▶ **INFORMATION SUPPLIED**:

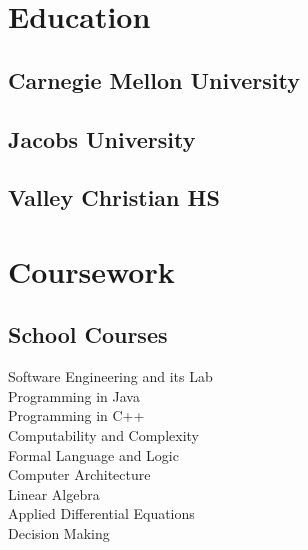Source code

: \documentclass[]{deedy-resume-openfont}
\begin{document}
%
%
\lastupdated

%
%



%
%

\begin{minipage}[t]{0.33\textwidth} 


\section{Education} 
\subsection{\normalsize{Carnegie Mellon University}}
\sectionsep

\subsection{Jacobs University}
\sectionsep

\subsection{Valley Christian HS}
\sectionsep


\section{Coursework}

\subsection{School Courses}
Software Engineering and its Lab \\
Programming in Java \\
Programming in C++ \\
Computability and Complexity \\
Formal Language and Logic \\
Computer Architecture \\ 
Linear Algebra \\
Applied Differential Equations \\ 
Decision Making
 

\end{minipage}
\end{document}
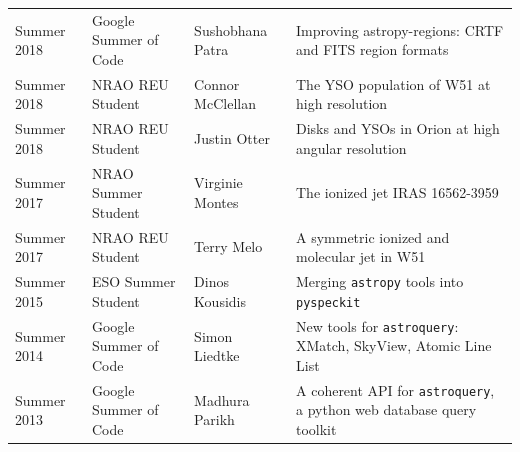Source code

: \begin{minipage}{\textwidth}
\begin{tabular}{p{0.85in}p{1.3in}lp{2.6in}}
    Summer 2018 & Google Summer of Code &  Sushobhana Patra    &  Improving astropy-regions: CRTF and FITS region formats \\
    Summer 2018 & NRAO REU Student &       Connor McClellan    &  The YSO population of W51 at high resolution \\
    Summer 2018 & NRAO REU Student &       Justin Otter    &  Disks and YSOs in Orion at high angular resolution \\
    Summer 2017 & NRAO Summer Student &    Virginie Montes    &  The ionized jet IRAS 16562-3959 \\
    Summer 2017 & NRAO REU Student &       Terry Melo    &  A symmetric ionized and molecular jet in W51 \\
    Summer 2015 & ESO Summer Student &     Dinos Kousidis    &  Merging \texttt{astropy} tools into \texttt{pyspeckit} \\
    Summer 2014 & Google Summer of Code &  Simon Liedtke    &  New tools for \texttt{astroquery}: XMatch, SkyView, Atomic Line List \\
    Summer 2013 & Google Summer of Code &  Madhura Parikh   &  A coherent API for \texttt{astroquery}, a python web database query toolkit \\
\end{tabular}
\end{minipage}

\vspace{4mm}
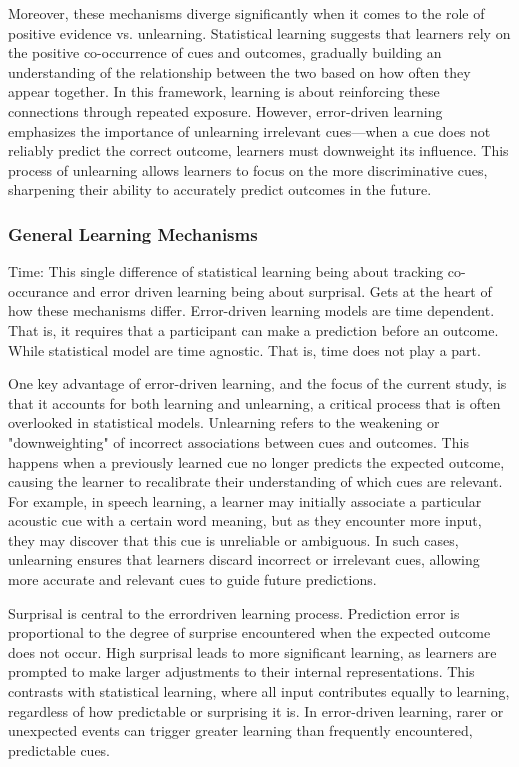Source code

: Moreover, these mechanisms diverge significantly when it comes to the role of positive evidence vs. unlearning. Statistical learning suggests that learners rely on the positive co-occurrence of cues and outcomes, gradually building an understanding of the relationship between the two based on how often they appear together. In this framework, learning is about reinforcing these connections through repeated exposure. However, error-driven learning emphasizes the importance of unlearning irrelevant cues—when a cue does not reliably predict the correct outcome, learners must downweight its influence. This process of unlearning allows learners to focus on the more discriminative cues, sharpening their ability to accurately predict outcomes in the future.

\subsubsection{General Learning Mechanisms}
Time: This single difference of statistical learning being about tracking co-occurance and error driven learning being about surprisal. Gets at the heart of how these mechanisms differ. Error-driven learning models are time dependent. That is, it requires that a participant can make a prediction before an outcome. While statistical model are time agnostic. That is, time does not play a part. 

One key advantage of error-driven learning, and the focus of the current study, is that it accounts for both learning and unlearning, a critical process that is often overlooked in statistical models. Unlearning refers to the weakening or "downweighting" of incorrect associations between cues and outcomes. This happens when a previously learned cue no longer predicts the expected outcome, causing the learner to recalibrate their understanding of which cues are relevant. For example, in speech learning, a learner may initially associate a particular acoustic cue with a certain word meaning, but as they encounter more input, they may discover that this cue is unreliable or ambiguous. In such cases, unlearning ensures that learners discard incorrect or irrelevant cues, allowing more accurate and relevant cues to guide future predictions.

Surprisal is central to the error\-driven learning process. Prediction error is proportional to the degree of surprise encountered when the expected outcome does not occur. High surprisal leads to more significant learning, as learners are prompted to make larger adjustments to their internal representations. This contrasts with statistical learning, where all input contributes equally to learning, regardless of how predictable or surprising it is. In error-driven learning, rarer or unexpected events can trigger greater learning than frequently encountered, predictable cues.

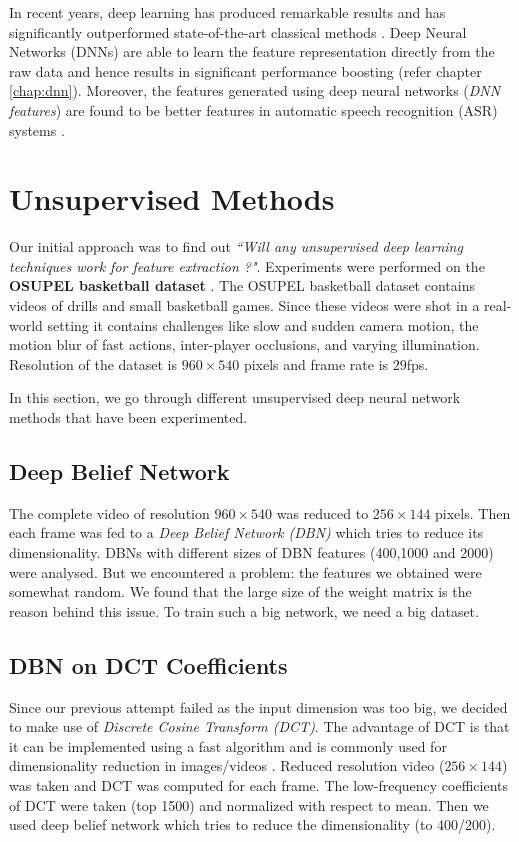 In recent years, deep learning has produced remarkable results and has significantly outperformed state-of-the-art classical methods \cite{KarpathyCVPR14}.  Deep Neural Networks (DNNs) are able to learn the feature representation directly from the raw data and hence results in significant performance boosting (refer chapter \ref{chap:dnn}).  Moreover, the features generated using deep neural networks (\textit{DNN features}) are found to be better features in automatic speech recognition (ASR) systems \cite{yu2011improved,gehring2013extracting}.

\section{Unsupervised Methods}
\label{sec:event:unsupervised}
Our initial approach was to find out \textit{``Will any unsupervised deep learning techniques work for feature extraction ?"}.  Experiments were performed on the \textbf{OSUPEL basketball dataset} \cite{brendel2011probabilistic}.  The OSUPEL basketball dataset contains videos of drills and small basketball games.  Since these videos were shot in a real-world setting it contains challenges like slow and sudden camera motion, the motion blur of fast actions, inter-player occlusions, and varying illumination.  Resolution of the dataset is $960 \times 540$ pixels and frame rate is $29$fps.

In this section, we go through different unsupervised deep neural network methods that have been experimented.

\subsection{Deep Belief Network} 
The complete video of resolution $960 \times 540$ was reduced to $256 \times 144$ pixels.  Then each frame was fed to a \textit{Deep Belief Network (DBN)} which tries to reduce its dimensionality.  DBNs with different sizes of DBN features (400,1000 and 2000) were analysed.  But we encountered a problem: the features we obtained were somewhat random.  We found that the large size of the weight matrix is the reason behind this issue.  To train such a big network, we need a big dataset.

\subsection{DBN on DCT Coefficients}
Since our previous attempt failed as the input dimension was too big, we decided to make use of \textit{Discrete Cosine Transform (DCT)}.  The advantage of DCT is that it can be implemented using a fast algorithm and is commonly used for dimensionality reduction in images/videos \cite{er2005high}.  Reduced resolution video ($256 \times 144$) was taken and DCT was computed for each frame.  The low-frequency coefficients of DCT were taken (top 1500) and normalized with respect to mean.  Then we used deep belief network which tries to reduce the dimensionality (to 400/200).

▶ **EXERCISE DETAILS**: Would you please filter the lines above and copy every one that includes "minipage"?

▶ **WORKED SOLUTION**:
\begin{minipage}[t]{0.33\textwidth} 
\end{minipage}
: \begin{minipage}{\textwidth}
\end{minipage}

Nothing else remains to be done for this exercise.